Two-year survival and neurological outcome of in-hospital cardiac arrest patients rescued by extracorporeal cardiopulmonary resuscitation.
Int J Cardiol. 2013 May 9;
Authors: Shin TG, Jo IJ, Sim MS, Song YB, Yang JH, Hahn JY, Choi SH, Gwon HC, Jeon ES, Sung K, Lee YT, Choi JH
BACKGROUND: The clinical benefit of extracorporeal cardiopulmonary resuscitation (E-CPR) has been proved in short-term follow-up studies. However, the benefit of E-CPR beyond 1year has been not known. We investigated 2-year outcome of patients who received E-CPR or conventional CPR (C-CPR). METHODS: We analyzed a total of 406 adult in-hospital cardiac arrest victims who underwent CPR for more than 10min from 2003 to 2009. The two-year survival and neurological outcome of E-CPR (n=85) and C-CPR (n=321) were compared using propensity score-matched analysis. RESULTS: The 2-year survival with minimal neurological impairment was 4-fold higher in the E-CPR group than the C-CPR group (23.5% versus 5.9%, hazard ratio (HR)=0.57, 95% confidence interval (CI)=0.43-0.75, p<0.001) by unadjusted analysis. After propensity-score matching, it was still 4-fold higher in the E-CPR group than the C-CPR group (20.0% versus 5.0%, HR=0.53, 95% CI=0.36-0.80, p=0.002).
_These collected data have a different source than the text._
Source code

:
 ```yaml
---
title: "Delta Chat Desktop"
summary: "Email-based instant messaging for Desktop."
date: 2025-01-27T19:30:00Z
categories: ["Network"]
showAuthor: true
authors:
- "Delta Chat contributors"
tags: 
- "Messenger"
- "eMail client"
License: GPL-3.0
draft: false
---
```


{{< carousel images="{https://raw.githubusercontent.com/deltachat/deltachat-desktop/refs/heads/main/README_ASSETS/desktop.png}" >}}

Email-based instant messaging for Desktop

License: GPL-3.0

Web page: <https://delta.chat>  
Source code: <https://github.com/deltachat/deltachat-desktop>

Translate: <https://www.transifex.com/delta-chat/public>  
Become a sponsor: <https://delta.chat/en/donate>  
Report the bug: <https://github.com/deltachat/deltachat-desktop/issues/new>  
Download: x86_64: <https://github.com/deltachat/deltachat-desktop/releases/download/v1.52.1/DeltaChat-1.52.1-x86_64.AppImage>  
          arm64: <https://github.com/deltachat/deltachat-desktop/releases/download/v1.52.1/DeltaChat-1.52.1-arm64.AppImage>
In the E-CPR group, the independent predictors associated with minimal neurological impairment were age ≤65years (HR=0.46; 95% CI=0.26-0.81; p=0.008), CPR duration ≤35min (HR=0.37; 95% CI=0.18-0.76; p=0.007), and subsequent cardiovascular intervention including coronary intervention or cardiac surgery (HR=0.36; 95% CI=0.18-0.68; p=0.002). CONCLUSIONS: The initial survival benefit of E-CPR for cardiac arrest patients persisted at 2years.